Updated: Jul 24, 2019

It’s difficult to pick one exhibit in the Hiroshima Peace Memorial Museum as the most striking to me when the museum’s overarching narrative itself had a powerful impact. However, if I had to choose one it would be the excerpt from the boy Kazuo’s diary. The excerpt, spanning over three years, begins with the line “I will absolutely not die.” For the first year, it is filled with entries that highlight Kazuo’s fiery spirit, his dreams and visions of the future, and his ponderings of the legacy of the Hiroshima bombing. As time goes on, however, these entries reveal Kazuo’s increasing pain and weakening spirit. On the last entry, it simply says “I’m tired all day.” Soon after, Kazuo died.

“I will absolutely not die.” “I don’t want to die.” “Please don’t let me die.” Similar cries fill the entire museum. The fear of death, the desire to live, the guilt from loved ones who feel they cannot do anything: these sentiments were the ones that touched me most deeply. Perhaps it’s because their narrative is so personal, but these were the stories that put me most clearly into the moment. They were the ones I took the most pictures of, the ones that made me think to myself I must not forget this feeling.


Seeing Kazuo’s exhibit, as well as Sadako’s and many others, I was reminded of the Evening of Calm manga. The narrative of them all reflect each other. These stories show how devastation and destruction did not end after the blast of the bomb; the bomb itself was just a catalyst for a continuous cycle of pain. Trauma, isolation, guilt, grief, agony. These feelings do not end, not even now.


Even after emerging from the darkness of the first exhibition, the museum offers no happy ending. After you reach the end of the bright and quiet hall that looks out at the memorial statue, there is one last picture. It shows on the left a child, burned. On the right is the same child at 20, looking healthy and happy. The image on the right is deceiving, however. Upon reading the accompanying text, it tells of how she survived the bombing and began working at 20; however, soon after she started having health complications. She got cancer and died at 42.

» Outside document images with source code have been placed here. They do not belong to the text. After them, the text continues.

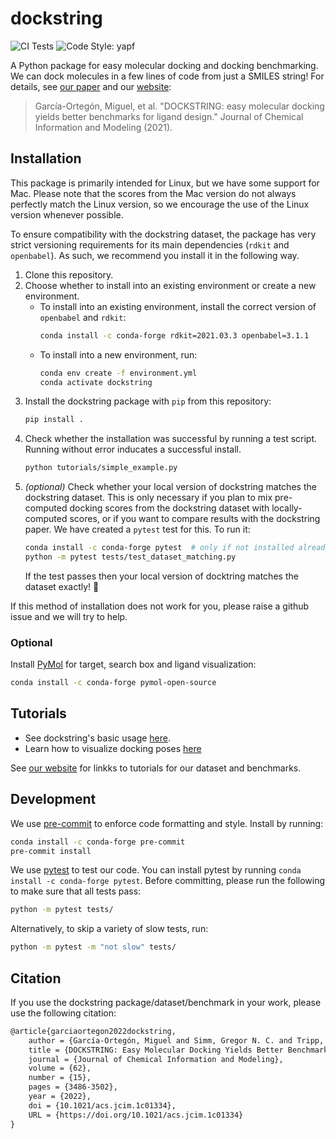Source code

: # dockstring

![CI Tests](https://github.com/mgarort/dockstring/workflows/Install%20conda%20env%20and%20run%20pytest./badge.svg?branch=main)
![Code Style: yapf](https://img.shields.io/badge/code%20style-yapf-orange.svg)

A Python package for easy molecular docking and docking benchmarking.
We can dock molecules in a few lines of code from just a SMILES string!
For details, see [our paper](https://pubs.acs.org/doi/full/10.1021/acs.jcim.1c01334)
and our [website](https://dockstring.github.io/):

> García-Ortegón, Miguel, et al. "DOCKSTRING: easy molecular docking yields better benchmarks for ligand design." Journal of Chemical Information and Modeling (2021).

## Installation

This package is primarily intended for Linux, but we have some support for Mac.
Please note that the scores from the Mac version do not always perfectly match the Linux version,
so we encourage the use of the Linux version whenever possible.

To ensure compatibility with the dockstring dataset,
the package has very strict versioning requirements
for its main dependencies (`rdkit` and `openbabel`).
As such, we recommend you install it in the following way.

1. Clone this repository.
1. Choose whether to install into an existing environment or create a new environment.
    - To install into an existing environment, install the correct version of `openbabel` and `rdkit`:
      ```bash
      conda install -c conda-forge rdkit=2021.03.3 openbabel=3.1.1
      ```
    - To install into a new environment, run:
      ```bash
      conda env create -f environment.yml
      conda activate dockstring
      ```
1. Install the dockstring package with `pip` from this repository:
   ```bash
   pip install .
   ```
1. Check whether the installation was successful by running a test script.
   Running without error inducates a successful install.
   ```bash
   python tutorials/simple_example.py
   ```
1. *(optional)* Check whether your local version of dockstring matches the dockstring dataset.
   This is only necessary if you plan to mix pre-computed docking scores from the dockstring dataset
   with locally-computed scores, or if you want to compare results with the dockstring paper.
   We have created a `pytest` test for this. To run it:
   ```bash
   conda install -c conda-forge pytest  # only if not installed already
   python -m pytest tests/test_dataset_matching.py
   ```
   If the test passes then your local version of docktring matches the dataset exactly! 🥳

If this method of installation does not work for you, please raise a github issue and we will try to help.

### Optional

Install [PyMol](https://pymol.org/) for target, search box and ligand visualization:
```bash
conda install -c conda-forge pymol-open-source 
```

## Tutorials

- See dockstring's basic usage [here](tutorials/1_docking_risperidone_against_DRD2.ipynb).
- Learn how to visualize docking poses [here](tutorials/2_visualizing_dataset_poses.ipynb)

See [our website](https://dockstring.github.io/) for linkks to tutorials for
our dataset and benchmarks.

## Development

We use [pre-commit](https://pre-commit.com/) to enforce code formatting and style.
Install by running:

```bash
conda install -c conda-forge pre-commit
pre-commit install
```

We use [pytest](https://docs.pytest.org) to test our code.
You can install pytest by running `conda install -c conda-forge pytest`.
Before committing, please run the following to make sure that all tests pass:

```bash
python -m pytest tests/
```

Alternatively, to skip a variety of slow tests, run:

```bash
python -m pytest -m "not slow" tests/
```

## Citation

If you use the dockstring package/dataset/benchmark in your work,
please use the following citation:

```tex
@article{garciaortegon2022dockstring,
    author = {García-Ortegón, Miguel and Simm, Gregor N. C. and Tripp, Austin J. and Hernández-Lobato, José Miguel and Bender, Andreas and Bacallado, Sergio},
    title = {DOCKSTRING: Easy Molecular Docking Yields Better Benchmarks for Ligand Design},
    journal = {Journal of Chemical Information and Modeling},
    volume = {62},
    number = {15},
    pages = {3486-3502},
    year = {2022},
    doi = {10.1021/acs.jcim.1c01334},
    URL = {https://doi.org/10.1021/acs.jcim.1c01334}
}
```
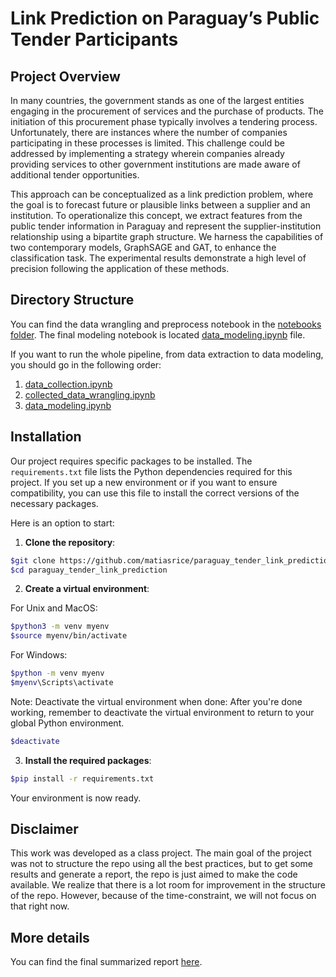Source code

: # Link Prediction on Paraguay’s Public Tender Participants

## Project Overview
In many countries, the government stands as one of the largest entities engaging in the procurement of services and the purchase of products. The initiation of this procurement phase typically involves a tendering process. Unfortunately, there are instances where the number of companies participating in these processes is limited. This challenge could be addressed by implementing a strategy wherein companies already providing services to other government institutions are made aware of additional tender opportunities. 

This approach can be conceptualized as a link prediction problem, where the goal is to forecast future or plausible links between a supplier and an institution. To operationalize this concept, we extract features from the public tender information in Paraguay and represent the supplier-institution relationship using a bipartite graph structure. We harness the capabilities of two contemporary models, GraphSAGE and GAT, to enhance the classification task. The experimental results demonstrate a high level of precision following the application of these methods.

## Directory Structure
You can find the data wrangling and preprocess notebook in the [notebooks folder](./notebooks/). The final modeling notebook is located [data_modeling.ipynb](data_modeling.ipynb) file.

If you want to run the whole pipeline, from data extraction to data modeling, you should go in the following order:

1. [data_collection.ipynb](./notebooks/Data_collection.ipynb)
2. [collected_data_wrangling.ipynb](./notebooks/Collected_data_wrangling.ipynb)
3. [data_modeling.ipynb](./data_modeling.ipynb)

## Installation
Our project requires specific packages to be installed. The `requirements.txt` file lists the Python dependencies required for this project. If you set up a new environment or if you want to ensure compatibility, you can use this file to install the correct versions of the necessary packages.

Here is an option to start:

1. **Clone the repository**:
   
```bash
$git clone https://github.com/matiasrice/paraguay_tender_link_prediction.git
$cd paraguay_tender_link_prediction
```

2. **Create a virtual environment**:

For Unix and MacOS:

```bash
$python3 -m venv myenv
$source myenv/bin/activate
```

For Windows:

```bash
$python -m venv myenv
$myenv\Scripts\activate
```
Note: Deactivate the virtual environment when done:
After you're done working, remember to deactivate the virtual environment to return to your global Python environment.

```bash
$deactivate
```

3. **Install the required packages**:
```bash
$pip install -r requirements.txt
```
Your environment is now ready.

## Disclaimer
This work was developed as a class project. The main goal of the project was not to structure the repo using all the best practices, but to get some results and generate a report, the repo is just aimed to make the code available. We realize that there is a lot room for improvement in the structure of the repo. However, because of the time-constraint, we will not focus on that right now. 

## More details
You can find the final summarized report [here](./report/).
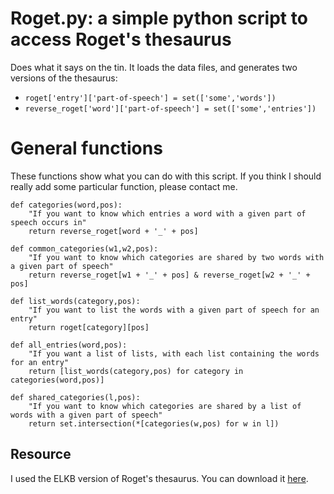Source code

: # Roget.py: a simple python script to access Roget's thesaurus

Does what it says on the tin. It loads the data files, and generates two versions of the thesaurus:

* `roget['entry']['part-of-speech'] = set(['some','words'])`
* `reverse_roget['word']['part-of-speech'] = set(['some','entries'])`

# General functions

These functions show what you can do with this script. If you think I should really add some particular function, please contact me.

```
def categories(word,pos):
    "If you want to know which entries a word with a given part of speech occurs in"
    return reverse_roget[word + '_' + pos]

def common_categories(w1,w2,pos):
    "If you want to know which categories are shared by two words with a given part of speech"
    return reverse_roget[w1 + '_' + pos] & reverse_roget[w2 + '_' + pos]

def list_words(category,pos):
    "If you want to list the words with a given part of speech for an entry"
    return roget[category][pos]

def all_entries(word,pos):
    "If you want a list of lists, with each list containing the words for an entry"
    return [list_words(category,pos) for category in categories(word,pos)]

def shared_categories(l,pos):
    "If you want to know which categories are shared by a list of words with a given part of speech"
    return set.intersection(*[categories(w,pos) for w in l])
```

## Resource

I used the ELKB version of Roget's thesaurus. You can download it [here](http://www.nzdl.org/ELKB/download.html).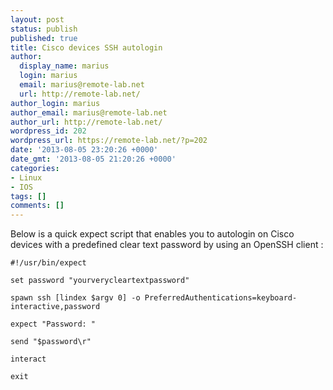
 ```yaml
---
layout: post
status: publish
published: true
title: Cisco devices SSH autologin
author:
  display_name: marius
  login: marius
  email: marius@remote-lab.net
  url: http://remote-lab.net/
author_login: marius
author_email: marius@remote-lab.net
author_url: http://remote-lab.net/
wordpress_id: 202
wordpress_url: https://remote-lab.net/?p=202
date: '2013-08-05 23:20:26 +0000'
date_gmt: '2013-08-05 21:20:26 +0000'
categories:
- Linux
- IOS
tags: []
comments: []
---
```

<p>Below is a quick expect script that enables you to autologin on Cisco devices with a predefined clear text password by using an OpenSSH client :</p>
<p><code lang="c[notools]">#!/usr/bin/expect<br />
set password "yourverycleartextpassword"<br />
spawn ssh [lindex $argv 0] -o PreferredAuthentications=keyboard-interactive,password<br />
expect "Password: "<br />
send "$password\r"<br />
interact<br />
exit</code></p>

I must not forget this feeling. I continue to think that now. I want other people to know this feeling, because if they did then maybe they would be less willing to distance themselves from the suffering of others. One of the last exhibits mirrored my thoughts when it said how, as time goes on, the younger generations are becoming distant from the disaster that preceded them. To them, although it’s a tragic memory, it’s something in the past. And, thus, it’s harmless. But the exhibit calls for the stories to be told, from survivors to younger generations, and from younger generations to generations to come. The museum asks that the past not be forgotten. Which is, I think, why it’s important that we had this excursion and this reflection. Of all the things I have done in this class, I think that visiting the Hiroshima Peace Memorial was the most meaningful.